Can do this in a number of ways, here are two of them. The first is to use a substitution:
#color(red)("Method 1")#
#int_1^e (ln(x))/(2x) dx = 1/2 int_1^e (ln(x))/(x) dx#
Let #u = ln(x) implies du = (dx)/x#
Transforming the limits:
#u = ln(x) implies u: 0 rarr 1#
Integral becomes:
#1/2int_0^1 u du =1/2 [1/2u^2]_0^1 = 1/2*1/2 = 1/4#
This is the simpler way, but you might not always be able to make a substitution.
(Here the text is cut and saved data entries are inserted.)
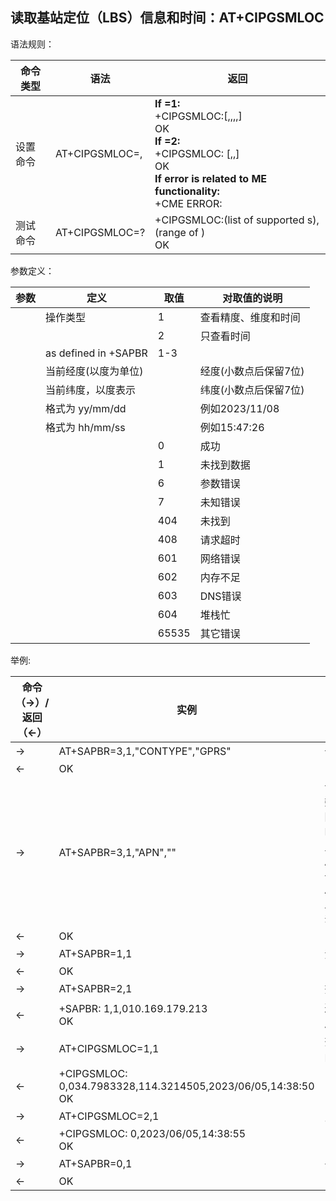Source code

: ## 读取基站定位（LBS）信息和时间：AT+CIPGSMLOC

语法规则：

| 命令类型 | 语法                      | 返回                                                         |
| -------- | ------------------------- | ------------------------------------------------------------ |
| 设置命令 | AT+CIPGSMLOC=<type>,<cid> | **If <type>=1:** <br>+CIPGSMLOC:<locationcode>[,<latitude>,<longitude>,<date>,<time>]  <br>OK<br> **If <type>=2:** <br>+CIPGSMLOC: <locationcode>[,<date>,<time>]  <br>OK  <br>**If error is related to ME functionality:** <br>+CME ERROR: <err> |
| 测试命令 | AT+CIPGSMLOC=?            | +CIPGSMLOC:(list of supported <type>s),(range of <cid>) <br>OK |

 

参数定义：

| 参数           | 定义                       | 取值  | 对取值的说明          |
| -------------- | -------------------------- | ----- | --------------------- |
| <type >        | 操作类型                   | 1     | 查看精度、维度和时间  |
|                |                            | 2     | 只查看时间            |
| <cid>          | as <cid> defined in +SAPBR | 1-3   |                       |
| <longitude>    | 当前经度(以度为单位)       |       | 经度(小数点后保留7位) |
| <latitude>     | 当前纬度，以度表示         |       | 纬度(小数点后保留7位) |
| <date>         | 格式为 yy/mm/dd            |       | 例如2023/11/08        |
| <time>         | 格式为 hh/mm/ss            |       | 例如15:47:26          |
| <locationcode> |                            | 0     | 成功                  |
|                |                            | 1     | 未找到数据            |
|                |                            | 6     | 参数错误              |
|                |                            | 7     | 未知错误              |
|                |                            | 404   | 未找到                |
|                |                            | 408   | 请求超时              |
|                |                            | 601   | 网络错误              |
|                |                            | 602   | 内存不足              |
|                |                            | 603   | DNS错误               |
|                |                            | 604   | 堆栈忙                |
|                |                            | 65535 | 其它错误              |

 

举例:

| 命令（→）/返回（←） | 实例                                                         | 解释和说明                                                   |
| ------------------- | ------------------------------------------------------------ | ------------------------------------------------------------ |
| →                   | AT+SAPBR=3,1,"CONTYPE","GPRS"                                | 设置承载类型为GPRS                                           |
| ←                   | OK                                                           |                                                              |
| →                   | AT+SAPBR=3,1,"APN",""                                        | 设置PDP承载之APN参数 模块注册网络后会从网络自动获取<apn>并激活一个PDP上下文，用于RNDIS上网使用（此<apn>可以通过AT+CGDCONT?来查询），所以输入AT+SAPBR=3,<cid>,"APN","" 即可，模块内部会按照自动获取的<apn>来设置APN |
| ←                   | OK                                                           |                                                              |
| →                   | AT+SAPBR=1,1                                                 | 激活GPRS PDP上下文                                           |
| ←                   | OK                                                           |                                                              |
| →                   | AT+SAPBR=2,1                                                 | 查询是否激活                                                 |
| ←                   | +SAPBR: 1,1,010.169.179.213 <br>OK                           | 返回中有IP地址表明激活成功                                   |
| →                   | AT+CIPGSMLOC=1,1                                             | 查询位置和时间（超时时间30S）                                |
| ←                   | +CIPGSMLOC: 0,034.7983328,114.3214505,2023/06/05,14:38:50 <br>OK |                                                              |
| →                   | AT+CIPGSMLOC=2,1                                             | 只查询时间                                                   |
| ←                   | +CIPGSMLOC: 0,2023/06/05,14:38:55<br>OK                      |                                                              |
| →                   | AT+SAPBR=0,1                                                 | 去激活PDP上下文                                              |
| ←                   | OK                                                           |                                                              |

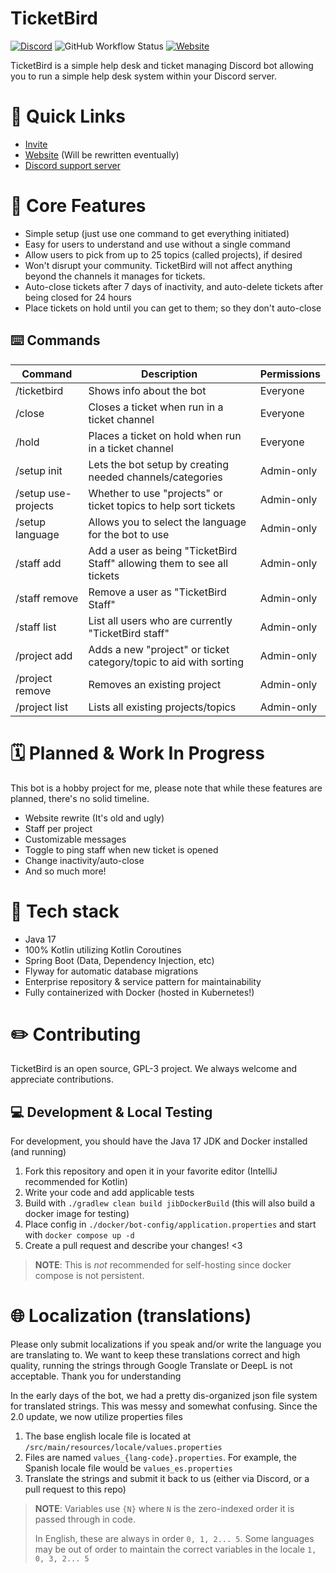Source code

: # TicketBird
[![Discord](https://img.shields.io/discord/375357265198317579?label=DreamExposure&style=flat-square)](https://discord.gg/2TFqyuy)
![GitHub Workflow Status](https://img.shields.io/github/workflow/status/DreamExposure/TicketBird-Discord-Bot/Java%20CI?label=Build&style=flat-square)
[![Website](https://img.shields.io/website?down_color=red&down_message=offline&label=Status&style=flat-square&up_message=online&url=https%3A%2F%2Fticketbird.dreamexposure.org)](https://ticketbird.dreamexposure.org)

TicketBird is a simple help desk and ticket managing Discord bot allowing you to run a simple help desk system within your Discord server.

# 🔗 Quick Links
- [Invite](https://discord.com/oauth2/authorize?client_id=456140067220750336&permissions=395405945880&scope=bot+applications.commands)
- [Website](https://ticketbird.dreamexposure.org) (Will be rewritten eventually)
- [Discord support server](https://discord.gg/2TFqyuy)

# 💎 Core Features
- Simple setup (just use one command to get everything initiated)
- Easy for users to understand and use without a single command
- Allow users to pick from up to 25 topics (called projects), if desired
- Won't disrupt your community. TicketBird will not affect anything beyond the channels it manages for tickets.
- Auto-close tickets after 7 days of inactivity, and auto-delete tickets after being closed for 24 hours
- Place tickets on hold until you can get to them; so they don't auto-close

## ⌨️ Commands
| Command             | Description                                                             | Permissions |
|---------------------|-------------------------------------------------------------------------|-------------|
| /ticketbird         | Shows info about the bot                                                | Everyone    |
| /close              | Closes a ticket when run in a ticket channel                            | Everyone    |
| /hold               | Places a ticket on hold when run in a ticket channel                    | Everyone    |
| /setup init         | Lets the bot setup by creating needed channels/categories               | Admin-only  |
| /setup use-projects | Whether to use "projects" or ticket topics to help sort tickets         | Admin-only  |
| /setup language     | Allows you to select the language for the bot to use                    | Admin-only  |
| /staff add          | Add a user as being "TicketBird Staff" allowing them to see all tickets | Admin-only  |
| /staff remove       | Remove a user as "TicketBird Staff"                                     | Admin-only  |
| /staff list         | List all users who are currently "TicketBird staff"                     | Admin-only  |
| /project add        | Adds a new "project" or ticket category/topic to aid with sorting       | Admin-only  |
| /project remove     | Removes an existing project                                             | Admin-only  |
| /project list       | Lists all existing projects/topics                                      | Admin-only  |

# 🗓️ Planned & Work In Progress
This bot is a hobby project for me, please note that while these features are planned, there's no solid timeline.
- Website rewrite (It's old and ugly)
- Staff per project
- Customizable messages
- Toggle to ping staff when new ticket is opened
- Change inactivity/auto-close 
- And so much more!

# 🧰 Tech stack
- Java 17
- 100% Kotlin utilizing Kotlin Coroutines
- Spring Boot (Data, Dependency Injection, etc)
- Flyway for automatic database migrations
- Enterprise repository & service pattern for maintainability
- Fully containerized with Docker (hosted in Kubernetes!)

# ✏️ Contributing
TicketBird is an open source, GPL-3 project. We always welcome and appreciate contributions.

## 💻 Development & Local Testing
For development, you should have the Java 17 JDK and Docker installed (and running)

1. Fork this repository and open it in your favorite editor (IntelliJ recommended for Kotlin)
2. Write your code and add applicable tests
3. Build with `./gradlew clean build jibDockerBuild` (this will also build a docker image for testing)
4. Place config in `./docker/bot-config/application.properties` and start with `docker compose up -d`
5. Create a pull request and describe your changes! <3

> **NOTE**: This is *not* recommended for self-hosting since docker compose is not persistent.

# 🌐 Localization (translations)
Please only submit localizations if you speak and/or write the language you are translating to.
We want to keep these translations correct and high quality, running the strings through Google Translate or DeepL is not acceptable.
Thank you for understanding

In the early days of the bot, we had a pretty dis-organized json file system for translated strings.
This was messy and somewhat confusing. Since the 2.0 update, we now utilize properties files

1. The base english locale file is located at `/src/main/resources/locale/values.properties`
2. Files are named `values_{lang-code}.properties`. For example, the Spanish locale file would be `values_es.properties`
3. Translate the strings and submit it back to us (either via Discord, or a pull request to this repo)

> **NOTE**: Variables use `{N}` where `N` is the zero-indexed order it is passed through in code.
> 
> In English, these are always in order `0, 1, 2... 5`. Some languages may be out of order to maintain the correct variables in the locale `1, 0, 3, 2... 5`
An alternative is integration by parts.
#color(red)("Method 2")#
Use integration by parts:
For functions #u(x), v(x)#:
#int uv' dx = uv - int u'v dx#
#u(x) = ln(x) implies u'(x) = 1/x#
#v'(x) = 1/(2x) implies v(x) = 1/2ln(x)#
#int (ln(x))/(2x) dx=1/2ln(x)ln(x) - int (ln(x))/(2x) dx#
Grouping like terms:
#2 int (ln(x))/(2x) dx = 1/2ln(x)ln(x) + C#
#therefore int (ln(x))/(2x) dx = 1/4ln(x)ln(x) + C#
We are working with a definite integral though, so applying limits and removing the constant:
#int_(1)^(e) (ln(x))/(2x) dx = [1/4ln(x)ln(x)]_1^e #
#= 1/4ln(e)ln(e) - 1/4ln(1)ln(1)#
#ln(e) = 1, ln(1) = 0#
#implies int_(1)^(e) (ln(x))/(2x) dx = 1/4#